◆ Exercise brief
For the records that follow, return only the count of lines containing the string "public".

◆ Information given

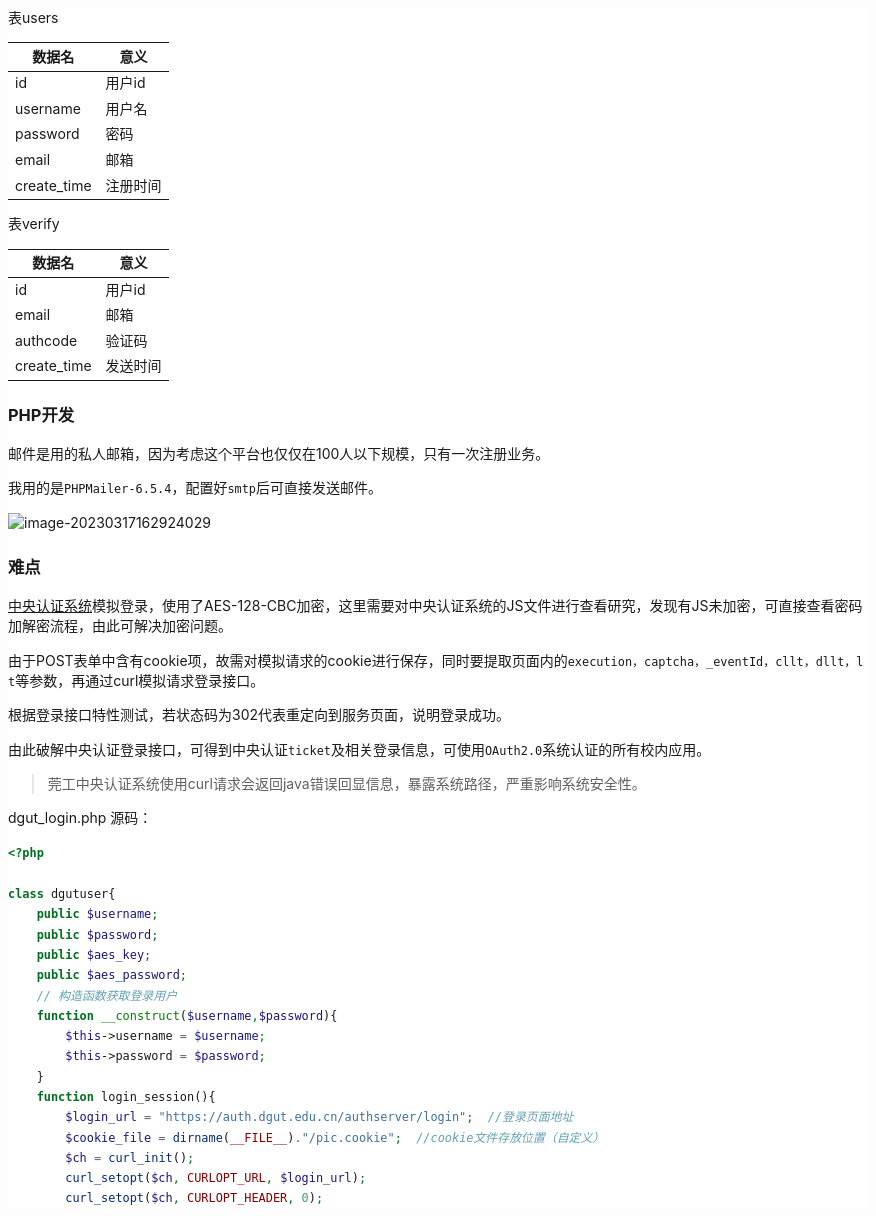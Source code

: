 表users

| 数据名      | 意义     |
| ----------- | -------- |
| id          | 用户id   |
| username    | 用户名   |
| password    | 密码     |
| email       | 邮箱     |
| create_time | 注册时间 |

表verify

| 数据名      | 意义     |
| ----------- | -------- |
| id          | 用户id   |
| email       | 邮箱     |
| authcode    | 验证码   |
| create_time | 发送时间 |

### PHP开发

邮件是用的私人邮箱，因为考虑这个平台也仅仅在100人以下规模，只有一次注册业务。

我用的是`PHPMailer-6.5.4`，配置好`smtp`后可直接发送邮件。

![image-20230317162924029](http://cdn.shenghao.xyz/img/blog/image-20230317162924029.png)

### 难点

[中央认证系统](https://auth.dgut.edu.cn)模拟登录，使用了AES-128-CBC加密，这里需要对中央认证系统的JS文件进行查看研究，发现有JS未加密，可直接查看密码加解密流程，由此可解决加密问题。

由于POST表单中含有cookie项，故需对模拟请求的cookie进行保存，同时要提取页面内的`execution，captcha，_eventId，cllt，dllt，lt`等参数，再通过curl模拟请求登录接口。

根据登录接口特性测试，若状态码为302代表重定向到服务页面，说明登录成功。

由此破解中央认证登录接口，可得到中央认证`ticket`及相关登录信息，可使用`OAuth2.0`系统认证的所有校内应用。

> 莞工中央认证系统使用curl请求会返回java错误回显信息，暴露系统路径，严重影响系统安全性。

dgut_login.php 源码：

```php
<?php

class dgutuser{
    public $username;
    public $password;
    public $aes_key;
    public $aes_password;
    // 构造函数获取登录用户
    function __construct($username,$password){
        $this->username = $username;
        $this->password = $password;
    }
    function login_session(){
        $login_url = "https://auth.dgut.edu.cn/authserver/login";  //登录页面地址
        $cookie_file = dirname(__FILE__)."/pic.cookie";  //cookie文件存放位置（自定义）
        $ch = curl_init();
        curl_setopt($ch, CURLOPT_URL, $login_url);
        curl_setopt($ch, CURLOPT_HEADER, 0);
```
* * *
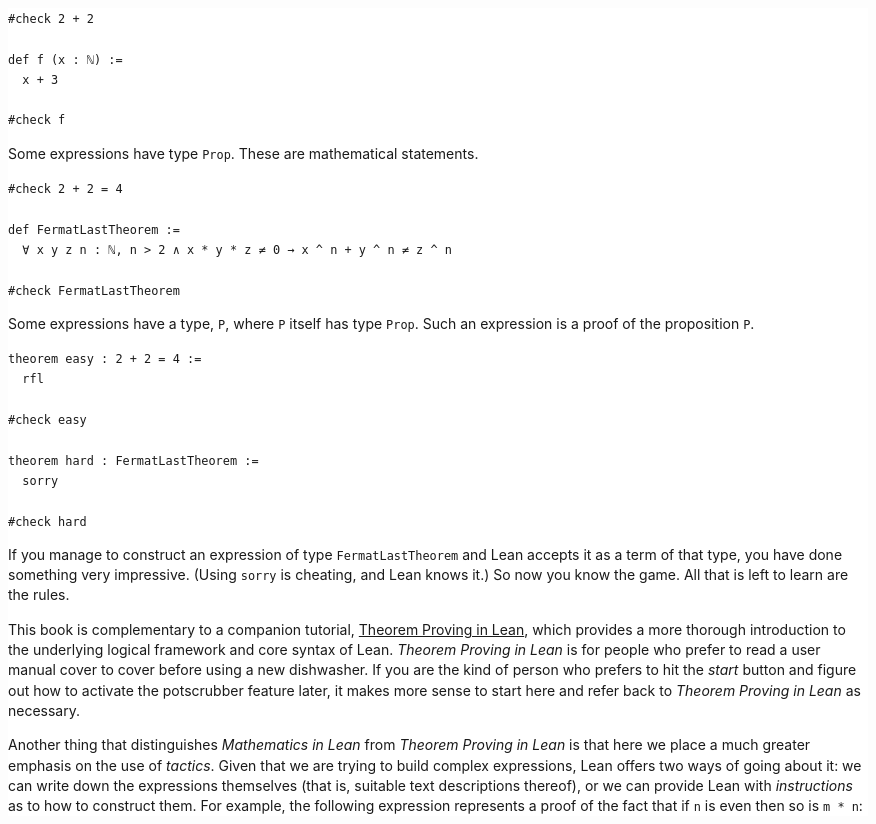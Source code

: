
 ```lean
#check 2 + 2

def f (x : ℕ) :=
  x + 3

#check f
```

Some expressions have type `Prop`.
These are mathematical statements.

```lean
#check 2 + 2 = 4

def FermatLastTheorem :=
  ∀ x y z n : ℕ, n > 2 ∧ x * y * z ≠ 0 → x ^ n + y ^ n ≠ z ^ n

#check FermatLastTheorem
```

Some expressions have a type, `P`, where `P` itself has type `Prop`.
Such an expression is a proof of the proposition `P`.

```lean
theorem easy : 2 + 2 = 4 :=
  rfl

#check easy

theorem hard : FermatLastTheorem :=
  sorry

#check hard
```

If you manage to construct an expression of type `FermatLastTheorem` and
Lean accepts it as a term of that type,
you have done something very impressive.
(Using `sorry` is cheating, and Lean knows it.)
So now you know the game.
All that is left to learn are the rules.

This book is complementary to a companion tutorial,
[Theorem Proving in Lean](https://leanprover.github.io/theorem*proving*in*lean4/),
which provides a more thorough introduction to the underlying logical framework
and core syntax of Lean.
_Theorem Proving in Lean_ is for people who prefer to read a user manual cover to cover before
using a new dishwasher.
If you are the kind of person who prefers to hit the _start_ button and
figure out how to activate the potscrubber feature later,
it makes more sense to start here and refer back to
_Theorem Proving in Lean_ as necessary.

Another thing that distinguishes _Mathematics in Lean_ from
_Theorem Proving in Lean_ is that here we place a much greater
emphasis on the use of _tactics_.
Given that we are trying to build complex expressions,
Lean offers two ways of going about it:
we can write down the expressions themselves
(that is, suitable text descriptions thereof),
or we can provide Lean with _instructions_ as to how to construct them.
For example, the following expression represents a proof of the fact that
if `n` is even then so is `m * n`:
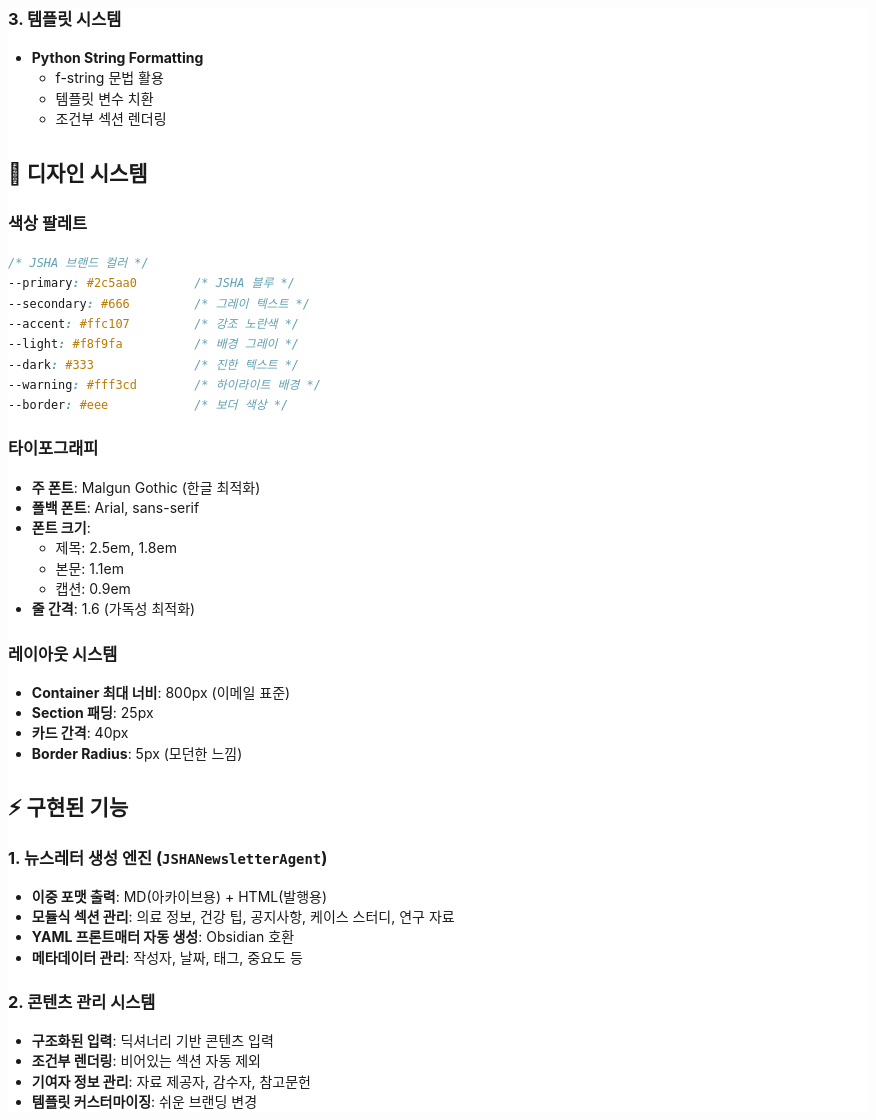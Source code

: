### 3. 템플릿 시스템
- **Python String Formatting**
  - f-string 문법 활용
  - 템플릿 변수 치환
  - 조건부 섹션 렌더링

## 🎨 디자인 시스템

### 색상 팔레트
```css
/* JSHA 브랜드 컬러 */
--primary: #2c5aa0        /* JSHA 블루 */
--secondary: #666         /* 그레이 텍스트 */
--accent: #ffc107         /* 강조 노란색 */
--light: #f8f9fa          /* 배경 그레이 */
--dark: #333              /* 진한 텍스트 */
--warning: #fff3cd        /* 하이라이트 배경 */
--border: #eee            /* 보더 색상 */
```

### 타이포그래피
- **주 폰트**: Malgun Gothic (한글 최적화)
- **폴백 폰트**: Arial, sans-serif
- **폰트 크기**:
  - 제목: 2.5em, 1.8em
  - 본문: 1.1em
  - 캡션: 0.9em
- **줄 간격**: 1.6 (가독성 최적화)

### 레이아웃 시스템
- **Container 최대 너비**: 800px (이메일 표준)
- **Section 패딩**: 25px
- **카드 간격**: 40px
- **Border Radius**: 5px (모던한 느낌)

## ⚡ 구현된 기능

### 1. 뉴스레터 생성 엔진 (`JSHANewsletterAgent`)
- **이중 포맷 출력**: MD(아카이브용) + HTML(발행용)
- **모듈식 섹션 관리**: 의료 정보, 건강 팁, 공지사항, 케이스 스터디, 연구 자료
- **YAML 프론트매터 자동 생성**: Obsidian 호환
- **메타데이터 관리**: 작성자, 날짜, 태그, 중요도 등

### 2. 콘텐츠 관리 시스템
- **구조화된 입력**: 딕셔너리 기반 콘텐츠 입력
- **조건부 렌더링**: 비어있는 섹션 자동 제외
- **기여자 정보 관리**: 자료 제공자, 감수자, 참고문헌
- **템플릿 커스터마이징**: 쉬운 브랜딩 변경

◆ Output for this exercise
4